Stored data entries
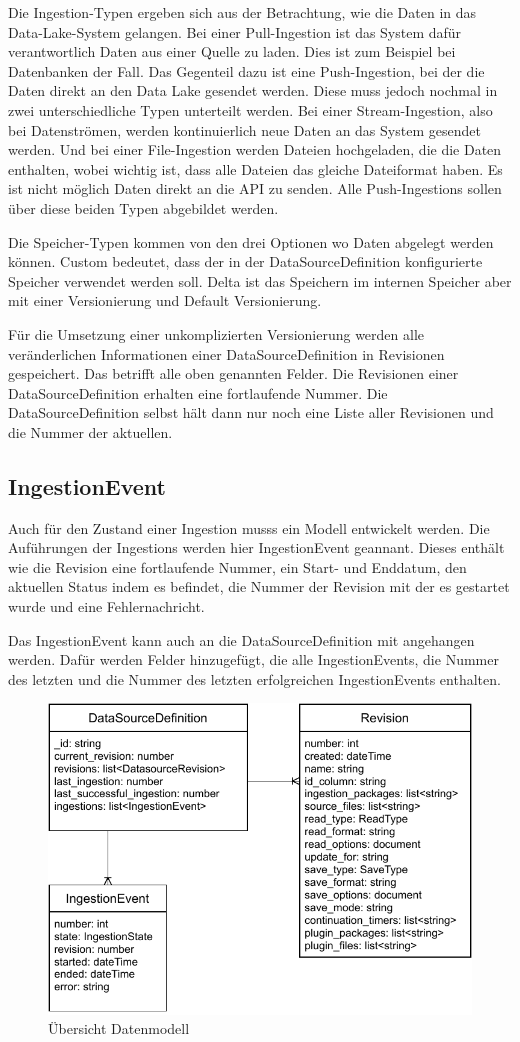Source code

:Die Ingestion-Typen ergeben sich aus der Betrachtung, wie die Daten in das Data-Lake-System gelangen.
Bei einer Pull-Ingestion ist das System dafür verantwortlich Daten aus einer Quelle zu laden.
Dies ist zum Beispiel bei Datenbanken der Fall.
Das Gegenteil dazu ist eine Push-Ingestion, bei der die Daten direkt an den Data Lake gesendet werden.
Diese muss jedoch nochmal in zwei unterschiedliche Typen unterteilt werden.
Bei einer Stream-Ingestion, also bei Datenströmen, werden kontinuierlich neue Daten an das System gesendet werden.
Und bei einer File-Ingestion werden Dateien hochgeladen, die die Daten enthalten, wobei wichtig ist, dass alle Dateien das gleiche Dateiformat haben.
Es ist nicht möglich Daten direkt an die API zu senden.
Alle Push-Ingestions sollen über diese beiden Typen abgebildet werden.

Die Speicher-Typen kommen von den drei Optionen wo Daten abgelegt werden können.
Custom bedeutet, dass der in der DataSourceDefinition konfigurierte Speicher verwendet werden soll.
Delta ist das Speichern im internen Speicher aber mit einer Versionierung und Default Versionierung.

Für die Umsetzung einer unkomplizierten Versionierung werden alle veränderlichen Informationen einer DataSourceDefinition in Revisionen gespeichert.
Das betrifft alle oben genannten Felder.
Die Revisionen einer DataSourceDefinition erhalten eine fortlaufende Nummer.
Die DataSourceDefinition selbst hält dann nur noch eine Liste aller Revisionen und die Nummer der aktuellen.

\subsection{IngestionEvent}

Auch für den Zustand einer Ingestion musss ein Modell entwickelt werden.
Die Auführungen der Ingestions werden hier IngestionEvent geannant.
Dieses enthält wie die Revision eine fortlaufende Nummer, ein Start- und Enddatum, den aktuellen Status indem es befindet, die Nummer der Revision mit der es gestartet wurde und eine Fehlernachricht.

Das IngestionEvent kann auch an die DataSourceDefinition mit angehangen werden.
Dafür werden Felder hinzugefügt, die alle IngestionEvents, die Nummer des letzten und die Nummer des letzten erfolgreichen IngestionEvents enthalten.

\begin{figure}
    \centering
    \includegraphics{Grafiken/Entwicklung-Datenmodell.pdf}
    \caption{Übersicht Datenmodell}
    \label{fig:datenmodell}
\end{figure}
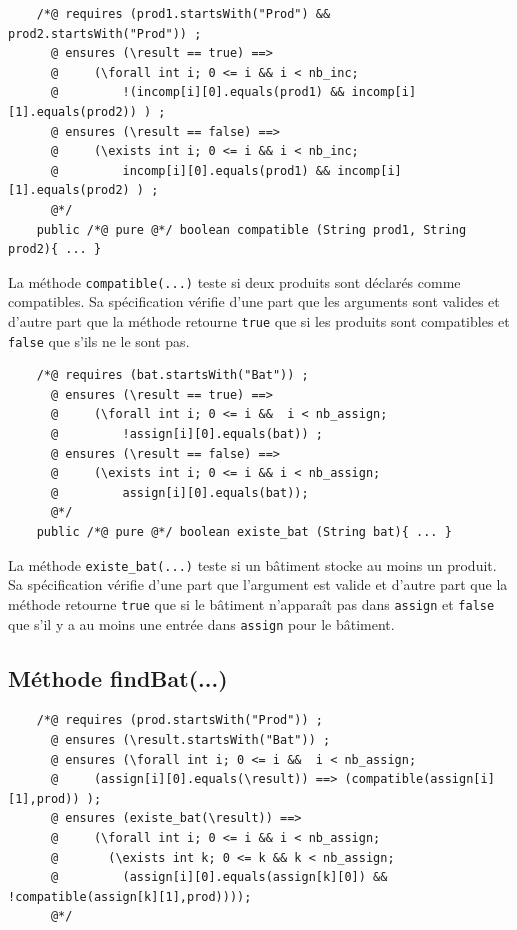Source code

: \documentclass{article}
\begin{document}
\noindent
\begin{verbatim}
    /*@ requires (prod1.startsWith("Prod") && prod2.startsWith("Prod")) ;
      @ ensures (\result == true) ==>
      @     (\forall int i; 0 <= i && i < nb_inc;
      @	        !(incomp[i][0].equals(prod1) && incomp[i][1].equals(prod2)) ) ;
      @ ensures (\result == false) ==>
      @	    (\exists int i; 0 <= i && i < nb_inc; 
      @	        incomp[i][0].equals(prod1) && incomp[i][1].equals(prod2) ) ;
      @*/
    public /*@ pure @*/ boolean compatible (String prod1, String prod2){ ... }
\end{verbatim}
\vspace{0.2cm}

\noindent
La méthode \texttt{compatible(...)} teste si deux produits sont déclarés comme compatibles. Sa spécification vérifie d'une part que les arguments sont valides et d'autre part que la méthode retourne \texttt{true} que si les produits sont compatibles et \texttt{false} que s'ils ne le sont pas.

\vspace{0.3cm}
\noindent
\begin{verbatim}
    /*@ requires (bat.startsWith("Bat")) ;
      @ ensures (\result == true) ==>
      @	    (\forall int i; 0 <= i &&  i < nb_assign;
      @	        !assign[i][0].equals(bat)) ;
      @ ensures (\result == false) ==>
      @     (\exists int i; 0 <= i && i < nb_assign;
      @	        assign[i][0].equals(bat)); 
      @*/
    public /*@ pure @*/ boolean existe_bat (String bat){ ... }
\end{verbatim}
\vspace{0.2cm}

\noindent
La méthode \texttt{existe\_bat(...)} teste si un bâtiment stocke au moins un produit. Sa spécification vérifie d'une part que l'argument est valide et d'autre part que la méthode retourne \texttt{true} que si le bâtiment n'apparaît pas dans \texttt{assign} et \texttt{false} que s'il y a au moins une entrée dans \texttt{assign} pour le bâtiment.

\subsection{Méthode findBat(...)}

\noindent
\begin{verbatim}
    /*@ requires (prod.startsWith("Prod")) ;
      @ ensures (\result.startsWith("Bat")) ;
      @ ensures (\forall int i; 0 <= i &&  i < nb_assign;
      @	    (assign[i][0].equals(\result)) ==> (compatible(assign[i][1],prod)) );
      @ ensures (existe_bat(\result)) ==>
      @	    (\forall int i; 0 <= i && i < nb_assign;
      @	      (\exists int k; 0 <= k && k < nb_assign;
      @	        (assign[i][0].equals(assign[k][0]) && !compatible(assign[k][1],prod))));
      @*/
\end{verbatim}
\vspace{0.2cm}
\end{document}
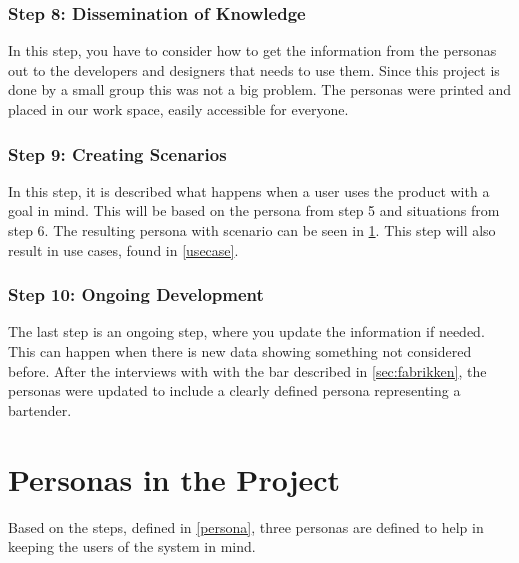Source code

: \subsubsection{Step 8: Dissemination of Knowledge}
In this step, you have to consider how to get the information from the personas out to the developers and designers that needs to use them. Since this project is done by a small group this was not a big problem. The personas were printed and placed in our work space, easily accessible for everyone.

\subsubsection{Step 9: Creating Scenarios}
In this step, it is described what happens when a user uses the product with a goal in mind. This will be based on the persona from step 5 and situations from step 6. The resulting persona with scenario can be seen in \cref{akkpersona}. This step will also result in use cases, found in \cref{usecase}.

\subsubsection{Step 10: Ongoing Development}
The last step is an ongoing step, where you update the information if needed. This can happen when there is new data showing something not considered before. After the interviews with with the bar described in \cref{sec:fabrikken}, the personas were updated to include a clearly defined persona representing a bartender.

\section{Personas in the Project}
\label{akkpersona}

Based on the steps, defined in \cref{persona}, three personas are
defined to help in keeping the users of the system in mind.



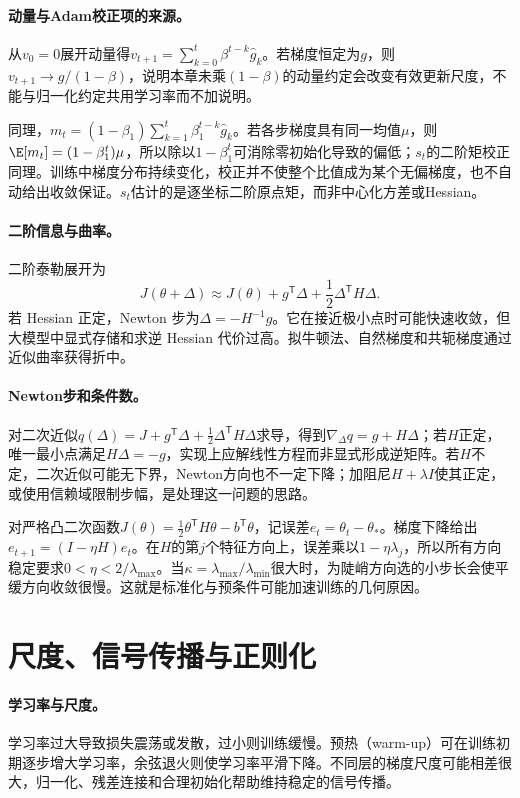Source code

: \paragraph{动量与Adam校正项的来源。}
从$v_0=0$展开动量得$v_{t+1}=\sum_{k=0}^t\beta^{t-k}\hat g_k$。若梯度恒定为$g$，则$v_{t+1}\to g/(1-\beta)$，说明本章未乘$(1-\beta)$的动量约定会改变有效更新尺度，不能与归一化约定共用学习率而不加说明。

同理，$m_t=(1-\beta_1)\sum_{k=1}^t\beta_1^{t-k}\hat g_k$。若各步梯度具有同一均值$\mu$，则$\E[m_t]=(1-\beta_1^t)\mu$，所以除以$1-\beta_1^t$可消除零初始化导致的偏低；$s_t$的二阶矩校正同理。训练中梯度分布持续变化，校正并不使整个比值成为某个无偏梯度，也不自动给出收敛保证。$s_t$估计的是逐坐标二阶原点矩，而非中心化方差或Hessian。

\paragraph{二阶信息与曲率。}
二阶泰勒展开为
\begin{equation}
 J(\theta+\Delta)\approx J(\theta)+g^{\mathsf T}\Delta+\frac12\Delta^{\mathsf T}H\Delta.
\end{equation}
若 Hessian 正定，Newton 步为$\Delta=-H^{-1}g$。它在接近极小点时可能快速收敛，但大模型中显式存储和求逆 Hessian 代价过高。拟牛顿法、自然梯度和共轭梯度通过近似曲率获得折中。

\paragraph{Newton步和条件数。}
对二次近似$q(\Delta)=J+g^{\mathsf T}\Delta+\tfrac12\Delta^{\mathsf T}H\Delta$求导，得到$\nabla_\Delta q=g+H\Delta$；若$H$正定，唯一最小点满足$H\Delta=-g$，实现上应解线性方程而非显式形成逆矩阵。若$H$不定，二次近似可能无下界，Newton方向也不一定下降；加阻尼$H+\lambda I$使其正定，或使用信赖域限制步幅，是处理这一问题的思路。

对严格凸二次函数$J(\theta)=\tfrac12\theta^{\mathsf T}H\theta-b^{\mathsf T}\theta$，记误差$e_t=\theta_t-\theta_*$。梯度下降给出$e_{t+1}=(I-\eta H)e_t$。在$H$的第$j$个特征方向上，误差乘以$1-\eta\lambda_j$，所以所有方向稳定要求$0<\eta<2/\lambda_{\max}$。当$\kappa=\lambda_{\max}/\lambda_{\min}$很大时，为陡峭方向选的小步长会使平缓方向收敛很慢。这就是标准化与预条件可能加速训练的几何原因。

\section{尺度、信号传播与正则化}
\paragraph{学习率与尺度。}
学习率过大导致损失震荡或发散，过小则训练缓慢。预热（warm-up）可在训练初期逐步增大学习率，余弦退火则使学习率平滑下降。不同层的梯度尺度可能相差很大，归一化、残差连接和合理初始化帮助维持稳定的信号传播。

> **Assignment**: Scan the entries above and show each line that contains the word "fortlaufende".

> **The answer**:
Die Revisionen einer DataSourceDefinition erhalten eine fortlaufende Nummer.
Dieses enthält wie die Revision eine fortlaufende Nummer, ein Start- und Enddatum, den aktuellen Status indem es befindet, die Nummer der Revision mit der es gestartet wurde und eine Fehlernachricht.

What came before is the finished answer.